Now to the main point:

> You are actually expecting a lot from devices that you never had in the real world in the first place ...

I'm not expecting anything from my devices because machines cannot be held accountable for human choices; a gun cannot be held accountable for being misused. The internet is a powerful tool and users should understand the ramifications of certain actions.

> If your kid lies you might not get a truthful answer to that question in person or online.

That's a parenting moment that one should relish retrospectively. To teach them good morals and values, to remind them that you love them, and that lying about safety processes can be very dangerous.

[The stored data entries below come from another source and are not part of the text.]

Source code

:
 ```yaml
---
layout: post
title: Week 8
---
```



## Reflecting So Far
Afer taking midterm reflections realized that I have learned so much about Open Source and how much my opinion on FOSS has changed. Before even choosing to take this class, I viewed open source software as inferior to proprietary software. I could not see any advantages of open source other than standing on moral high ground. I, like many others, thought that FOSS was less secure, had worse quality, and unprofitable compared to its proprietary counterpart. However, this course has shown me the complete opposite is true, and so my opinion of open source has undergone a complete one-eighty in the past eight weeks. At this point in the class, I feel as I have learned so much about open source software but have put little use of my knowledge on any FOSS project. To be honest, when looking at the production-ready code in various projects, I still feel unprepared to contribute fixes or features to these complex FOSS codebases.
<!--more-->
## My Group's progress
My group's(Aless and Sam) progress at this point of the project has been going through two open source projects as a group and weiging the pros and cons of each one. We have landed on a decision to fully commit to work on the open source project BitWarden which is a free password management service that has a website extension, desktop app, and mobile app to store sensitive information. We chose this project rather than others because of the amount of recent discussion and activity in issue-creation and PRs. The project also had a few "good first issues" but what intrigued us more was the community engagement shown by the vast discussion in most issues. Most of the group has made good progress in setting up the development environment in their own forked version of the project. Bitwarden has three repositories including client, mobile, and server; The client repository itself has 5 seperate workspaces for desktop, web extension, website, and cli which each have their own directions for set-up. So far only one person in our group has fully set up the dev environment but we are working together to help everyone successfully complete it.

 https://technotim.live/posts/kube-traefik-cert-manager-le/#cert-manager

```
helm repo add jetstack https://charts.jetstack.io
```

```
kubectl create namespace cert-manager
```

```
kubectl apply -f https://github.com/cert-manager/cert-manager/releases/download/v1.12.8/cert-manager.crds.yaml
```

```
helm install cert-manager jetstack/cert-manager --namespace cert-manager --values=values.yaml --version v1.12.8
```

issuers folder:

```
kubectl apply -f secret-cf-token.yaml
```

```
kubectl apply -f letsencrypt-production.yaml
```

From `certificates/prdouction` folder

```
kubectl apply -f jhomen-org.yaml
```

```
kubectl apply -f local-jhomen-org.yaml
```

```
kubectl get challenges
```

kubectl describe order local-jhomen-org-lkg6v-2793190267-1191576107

Arguably this can increase the risk of death by suicide, quite a bit.


In reality, the whole "stranger danger" is way overblown and always has been. Most of the time, sexual predators are going to be either family or friends.

https://rainn.org/facts-statistics-the-scope-of-the-problem/...

93% of victims under 18 know their abuser.

Sure there's 7% thats not, but a significant supermajority is family/friends. 59% were acquaintances, and 34% are family.

Edit: seriously, -1 cause I link to actual facts, rather than shitty emotional outbursts? Family and friends of family have always been the major list of suspects for child sex abuse. They're the ones who have time and access.

But somehow linking to cited facts is -1 central. Sigh.


First, that statistic sources a study from 2000, a time when zero children had smartphones and approximately zero children played online games.

Second, even if the statistic wasn't obsolete, a groomed kid knows their abuser by definition.

I understand what you're trying to get at and suspect you're right, but the comment does not make your case well.


Keep in mind, this study is only physical sexual abuse.

Internet has opened up an entire world of virtual sexual abuse.